Mohon tunggu...
Sutarno Drs
Sutarno Drs Mohon Tunggu... Guru - Arsitek Jiwa

Mengajar dan Menulis

Selanjutnya

Tutup

Humaniora Pilihan

Merindu Pejabat Negara yang Melayani Bukan Dilayani

10 November 2021   10:03 Diperbarui: 17 November 2021   12:29 247
+
Laporkan Konten
Laporkan Akun
Kompasiana adalah platform blog. Konten ini menjadi tanggung jawab bloger dan tidak mewakili pandangan redaksi Kompas.

Merindu Pejabat Negara yang Melayani, Bukan Dilayani

Oleh : Sutarno

"Saya lebih mencintai keluargaku, tapi saya lebih mencintai negeriku. Bila saya harus memilih, saya pilih kepentingan negeriku." (Soekarno, Presiden Pertama Republik Indonesia)

Siapa bilang hidup itu hanya mengalir mengikuti arus? hanya benda mati yang larut dan hanyut dalam suatu aliran arus sungai yang mengalir. Hidup itu pilihan, memiliki prinsip hidup itu sebuah keharusan.
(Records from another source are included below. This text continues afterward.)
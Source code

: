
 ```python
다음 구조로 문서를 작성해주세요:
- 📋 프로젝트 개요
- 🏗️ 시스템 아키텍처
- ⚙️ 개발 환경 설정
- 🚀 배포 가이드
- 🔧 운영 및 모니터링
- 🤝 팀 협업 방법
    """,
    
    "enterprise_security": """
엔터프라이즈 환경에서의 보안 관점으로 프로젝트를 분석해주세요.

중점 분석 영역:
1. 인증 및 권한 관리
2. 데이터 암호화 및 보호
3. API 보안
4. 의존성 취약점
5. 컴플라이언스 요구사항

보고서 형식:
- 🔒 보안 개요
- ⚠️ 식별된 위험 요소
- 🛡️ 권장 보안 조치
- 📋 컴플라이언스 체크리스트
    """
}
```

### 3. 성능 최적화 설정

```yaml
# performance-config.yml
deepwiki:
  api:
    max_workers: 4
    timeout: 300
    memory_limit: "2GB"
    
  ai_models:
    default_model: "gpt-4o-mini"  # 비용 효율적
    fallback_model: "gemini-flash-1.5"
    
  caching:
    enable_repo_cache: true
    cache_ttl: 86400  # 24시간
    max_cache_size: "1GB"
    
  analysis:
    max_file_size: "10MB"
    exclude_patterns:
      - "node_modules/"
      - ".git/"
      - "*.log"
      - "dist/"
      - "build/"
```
Dalam kehidupan nyata, seorang pejabat negara adalah seorang pemimpin yang harus memiliki komitmen pribadi. Soekarno membuktikan dirinya sebagai sosok pejabat  negara, seorang pemimpin yang berkomitmen terhadap kepentingan bangsa dan negaranya daripada kepentingan pribadi ataupun kelompoknya.

Pemimpin itu bukan pemimpi tanpa aksi, tapi pemimpin harus berani bermimpi demi sebuah visi. Kepemimpinan adalah sebuah aksi keberanian mengesekusi, bukan hanya duduk di kursi dengan segala kenyamanan yang hanya bisa memerintah bawahannya dan menuntut hasil tanpa mau tahu bagaimana proses bawahan bekerja, apa yang sebenarnya sedang dikerjakan, dan apa yang sebenarnya sedang terjadi.
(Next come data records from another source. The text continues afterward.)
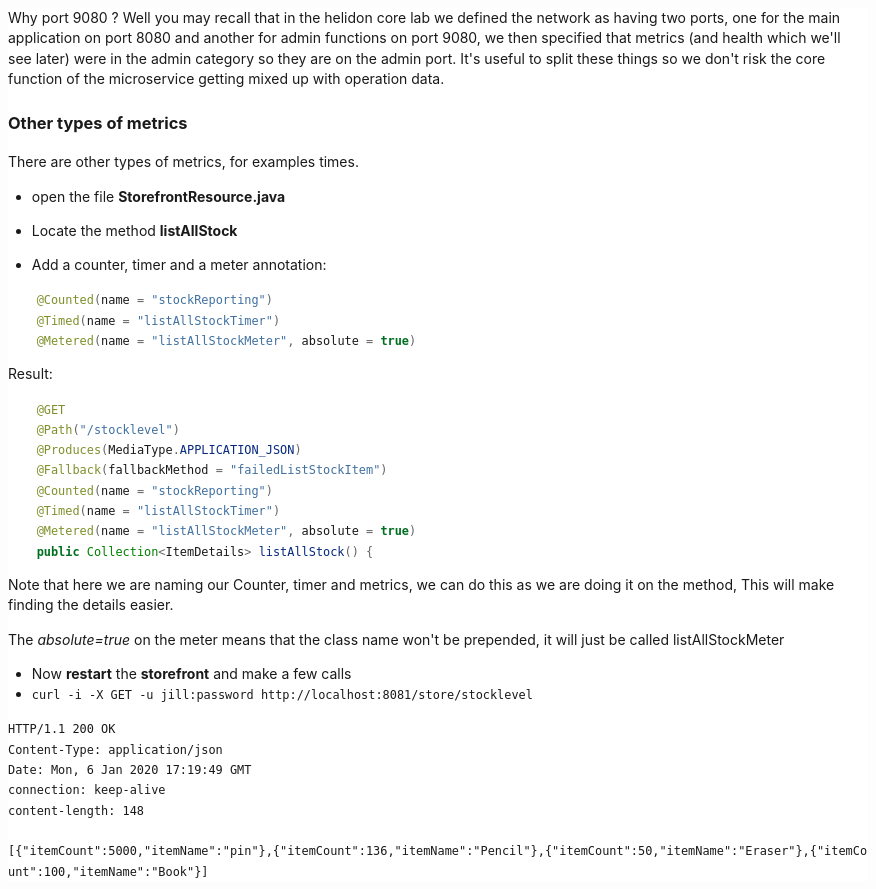 
Why port 9080 ? Well you may recall that in the helidon core lab we defined the network as having two ports, one for the main application on port 8080 and another for admin functions on port 9080, we then specified that metrics (and health which we'll see later) were in the admin category so they are on the admin port. It's useful to split these things so we don't risk the core function of the microservice getting mixed up with operation data.  

### Other types of metrics
There are other types of metrics, for examples times. 

- open the file **StorefrontResource.java**

- Locate the method **listAllStock**

- Add a counter, timer and a meter annotation:

```java
    @Counted(name = "stockReporting")
    @Timed(name = "listAllStockTimer")
    @Metered(name = "listAllStockMeter", absolute = true)
```

Result:

```java
	@GET
	@Path("/stocklevel")
	@Produces(MediaType.APPLICATION_JSON)
	@Fallback(fallbackMethod = "failedListStockItem")
  	@Counted(name = "stockReporting")
	@Timed(name = "listAllStockTimer")
	@Metered(name = "listAllStockMeter", absolute = true)
	public Collection<ItemDetails> listAllStock() {
```

Note that here we are naming our Counter, timer and metrics, we can do this as we are doing it on the method, This will make finding the details easier.

The *absolute=true* on the meter means that the class name won't be prepended, it will just be called listAllStockMeter 



- Now **restart** the **storefront** and make a few calls
-  `curl -i -X GET -u jill:password http://localhost:8081/store/stocklevel`

```
HTTP/1.1 200 OK
Content-Type: application/json
Date: Mon, 6 Jan 2020 17:19:49 GMT
connection: keep-alive
content-length: 148

[{"itemCount":5000,"itemName":"pin"},{"itemCount":136,"itemName":"Pencil"},{"itemCount":50,"itemName":"Eraser"},{"itemCount":100,"itemName":"Book"}]
```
Dalam konteks kehidupan bermasyarakat, berbangsa, dan bernegara, pejabat negara itu harus peka terhadap semua persoalan yang sedang terjadi dengan memberikan sebuah solusi tanpa harus memaki apalagi membenci. 
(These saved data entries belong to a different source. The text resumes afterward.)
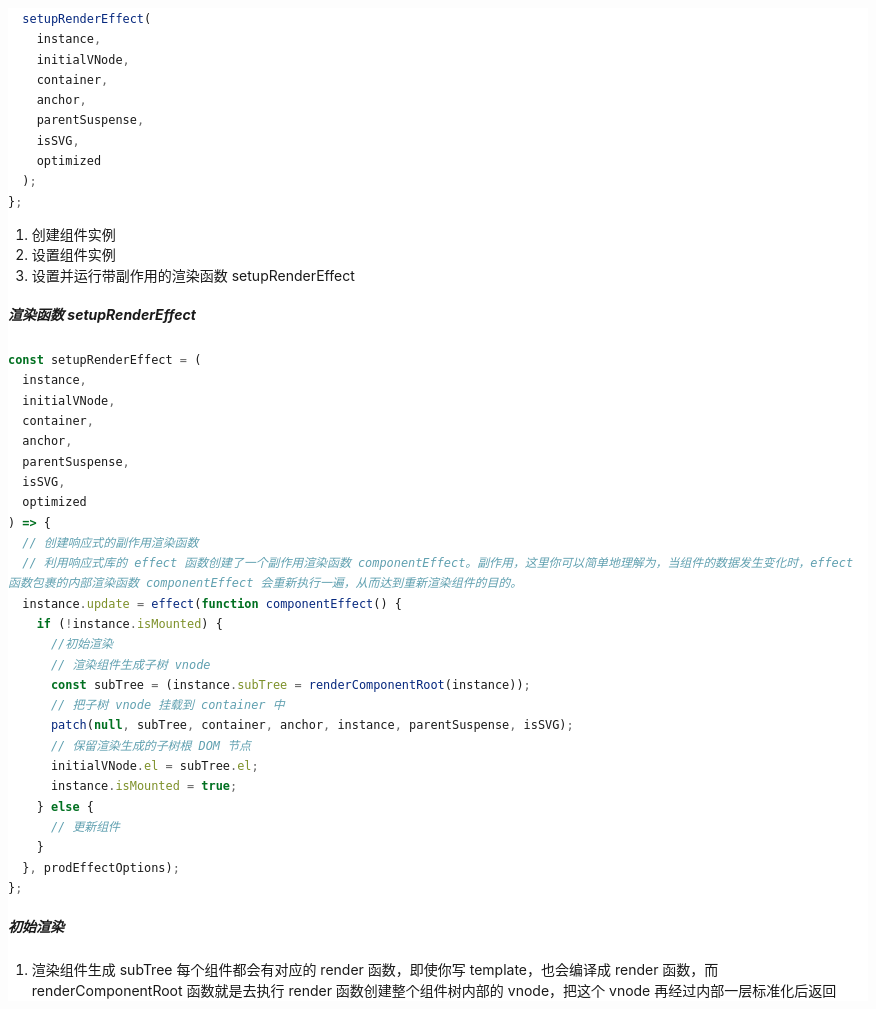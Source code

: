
 ```js
  setupRenderEffect(
    instance,
    initialVNode,
    container,
    anchor,
    parentSuspense,
    isSVG,
    optimized
  );
};
```

1. 创建组件实例
2. 设置组件实例
3. 设置并运行带副作用的渲染函数 setupRenderEffect

##### 渲染函数 setupRenderEffect

```javascript
const setupRenderEffect = (
  instance,
  initialVNode,
  container,
  anchor,
  parentSuspense,
  isSVG,
  optimized
) => {
  // 创建响应式的副作用渲染函数
  // 利用响应式库的 effect 函数创建了一个副作用渲染函数 componentEffect。副作用，这里你可以简单地理解为，当组件的数据发生变化时，effect 函数包裹的内部渲染函数 componentEffect 会重新执行一遍，从而达到重新渲染组件的目的。
  instance.update = effect(function componentEffect() {
    if (!instance.isMounted) {
      //初始渲染
      // 渲染组件生成子树 vnode
      const subTree = (instance.subTree = renderComponentRoot(instance));
      // 把子树 vnode 挂载到 container 中
      patch(null, subTree, container, anchor, instance, parentSuspense, isSVG);
      // 保留渲染生成的子树根 DOM 节点
      initialVNode.el = subTree.el;
      instance.isMounted = true;
    } else {
      // 更新组件
    }
  }, prodEffectOptions);
};
```

##### 初始渲染

1. 渲染组件生成 subTree
   每个组件都会有对应的 render 函数，即使你写 template，也会编译成 render 函数，而 renderComponentRoot 函数就是去执行 render 函数创建整个组件树内部的 vnode，把这个 vnode 再经过内部一层标准化后返回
Pejabat negara harus merangkul, bukan memukul karena sebuah kemajuan dan kesejahteraan hanya bisa dicapai dengan rasa persaudaraan dan gotong-royong. 

Bukankah itu cita-cita negeri ini ketika berdiri sebagai negeri yang cinta harmoni, saling asah, asih, dan asuh? Sebuah cita-cita akan mengejawantah ke dunia nyata ketika dibawah kendali seorang pejabat negara yang rela memberikan hidupnya untuk bekerja, bekerja, dan bekerja bersama rakyat yang dicintainya.

Pejabat negara harus memiliki hati melayani, bukan sekedar ambisi. 

Saatnya kita mendengar ungkapan pejabat negara dalam hal pelayanan publik, kalau bisa dipercepat kenapa harus diperlambat? Suatu revolusi mental yang mengubah cara berpikir, berperilaku, dan berdampak dalam pelayanan terhadap publik. Pertanyaannya, masih adakah pejabat negara dan pemimpin bangsa yang memiliki hati dan mental seperti ini? Ini pertanyaan yang sulit untuk dijawab tapi bukan berarti tidak ada.

Membaca Indonesia  berarti membaca para pejabat dan pemimpinnya dalam mengelola rakyat, kekayaan alam, dan keberagaman masyarakatnya. Indonesia adalah negara yang strategis sehingga memungkinkan menjadi magnet untuk disinggahi oleh negara-negara dari berbagai belahan di dunia demi kepentingan politik, ekonomi, sosial budaya bahkan ideologi. Indonesia adalah negara kepulauan yang terbentang luas dari Sabang sampai Merauke.

Indonesia adalah negara yang memiliki keberagaman suku, agama, etnis, ras, dan golongan. Konsekuensi logis sebagai masyarakat yang beragam yang bernaung dalam suatu wadah negara yang bernama Indonesia adalah perlu perekat yang menyatukan, mengarahkan langkah kehidupan menuju satu tujuan yang sama dalam berbangsa dan bernegara .

Pancasila hadir sebagai jawabannya. Pancasila diyakini mampu mengilhami seluruh aktivitas masyarakat, memberi arahan untuk mencapai kesejahteraan dan kebahagian lahir dan batin bahkan menjadi alat peredam konflik, jawaban dalam menghadapi perkembangan global saat ini yang berpotensi memecah belah persatuan, melunturkan rasa nasionalisme, mendegradasi esensi budaya nasional dan budaya daerah, lunturnya etika berbicara dan bertingkah laku, dan menipisnya rasa solidaritas antar anak bangsa.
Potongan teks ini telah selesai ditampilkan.